Melissa, upon hearing about the blister, decided she needed to see me in person. So the next morning we drove over to her and she did a consultation with us. (Charlotte, btw, decided it didn’t matter who had what going on – she was going to attempt to sleep straight through the consultation. Luckily Melissa had open availability, and was able to sit with us for 4 HOURS while Charlotte mostly slept!). It turns out that I was doing everything as she had taught me to do in our classes. The problem wasn’t with the method. The problem was my nipples. They aren’t prominent enough to sit in the comfortable spot in Charlotte’s mouth.

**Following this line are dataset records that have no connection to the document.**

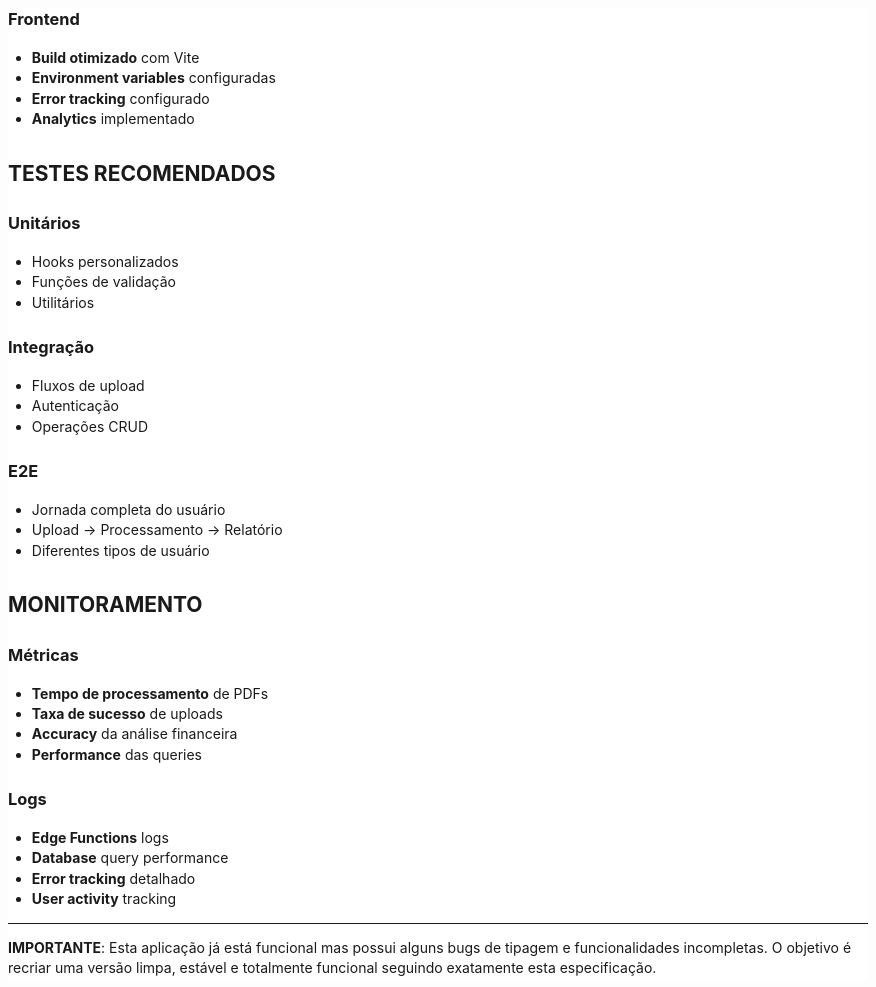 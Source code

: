 ### Frontend
- **Build otimizado** com Vite
- **Environment variables** configuradas
- **Error tracking** configurado
- **Analytics** implementado

## TESTES RECOMENDADOS

### Unitários
- Hooks personalizados
- Funções de validação
- Utilitários

### Integração  
- Fluxos de upload
- Autenticação
- Operações CRUD

### E2E
- Jornada completa do usuário
- Upload → Processamento → Relatório
- Diferentes tipos de usuário

## MONITORAMENTO

### Métricas
- **Tempo de processamento** de PDFs
- **Taxa de sucesso** de uploads
- **Accuracy** da análise financeira
- **Performance** das queries

### Logs
- **Edge Functions** logs
- **Database** query performance
- **Error tracking** detalhado
- **User activity** tracking

---

**IMPORTANTE**: Esta aplicação já está funcional mas possui alguns bugs de tipagem e funcionalidades incompletas. O objetivo é recriar uma versão limpa, estável e totalmente funcional seguindo exatamente esta especificação.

Melissa assured me that within the next week or so, it would get better, but offered to use a nursing shield in the meantime. I told her no, I would prefer not to have to use one if this was going to get better soon, and that I would tough it out.

Melissa also told me that, based on her experience, had I not opted for a drug-free birth, I would not have been able to breastfeed Charlotte those first few days. Between the drugs in her system and my system, and my not-so-prominent nipples, it would have been nearly impossible without a shield.

I’m glad I decided to forgo the shield, though, because while the next 24 hours or so was painful, as soon as my milk came in fully, it has been flowing so easily that Charlotte has hardly had to suck at all to get it flowing. Much less pain, much more happy baby and mama.


I really hope that this did not offend or upset anyone. Like I said, I really just wanted to get my story and my voice out there. I struggled to find other women who had made the same choice I did, and was instead met with hostility, anger, and a lot of defensive women who assumed I thought myself better than them because I opted to go drug-free. I assure you, my choice to not have an epidural was a completely personal one, and had nothing to do with what you chose to do. Nor do I think any less of anyone for the choice they make/made concerning their birth experiences.

I want other women who may feel the same way I did (unsure, scared, unsupported, and doubtful of their own abilities) to know that you are not alone. Choosing a drug-free birth is not for everyone, and making the decision to go through with it is scary. But don’t let other people talk you into doubting yourself. You are strong and amazing and capable of doing this! And guess what? If you decide in the throes of pain that you can’t handle this anymore, that you need that epidural, then so be it! (Had an epidural even been an option at the birth center I went to, I don’t know that I would have had the strength of will to say no during transition!) If you end up needing it, go for it. Statistics show that the further into labor you can make it without having one, the less likely you are to need a c-section, and the less likely there is to be further complications. So even staving off an epidural for a while can be beneficial in the long run.

My point is this: Why do we as women put so much stock into how WE decided to give birth? Shouldn’t the point be that we all gave birth? We all went through the miracle of creating life, and we shouldn’t be bashing on other women for choosing to go about it in slightly different ways. The end result is all the same – a beautiful new baby in a happy mother’s arms. At the end of the day, that’s all that matters. I wish more women I had talked to understood this, and understood the way their words affected me when I was in a vulnerable state of mind. I’m glad I had the confidence in myself to ignore the comments questioning my sanity and strength. I proved people wrong. Not for the sake of proving people wrong, but for proving to myself that I could do this. In the end, my birth experience wasn’t about them. It was about me, Jeremy, and my beautiful little baby Charlotte.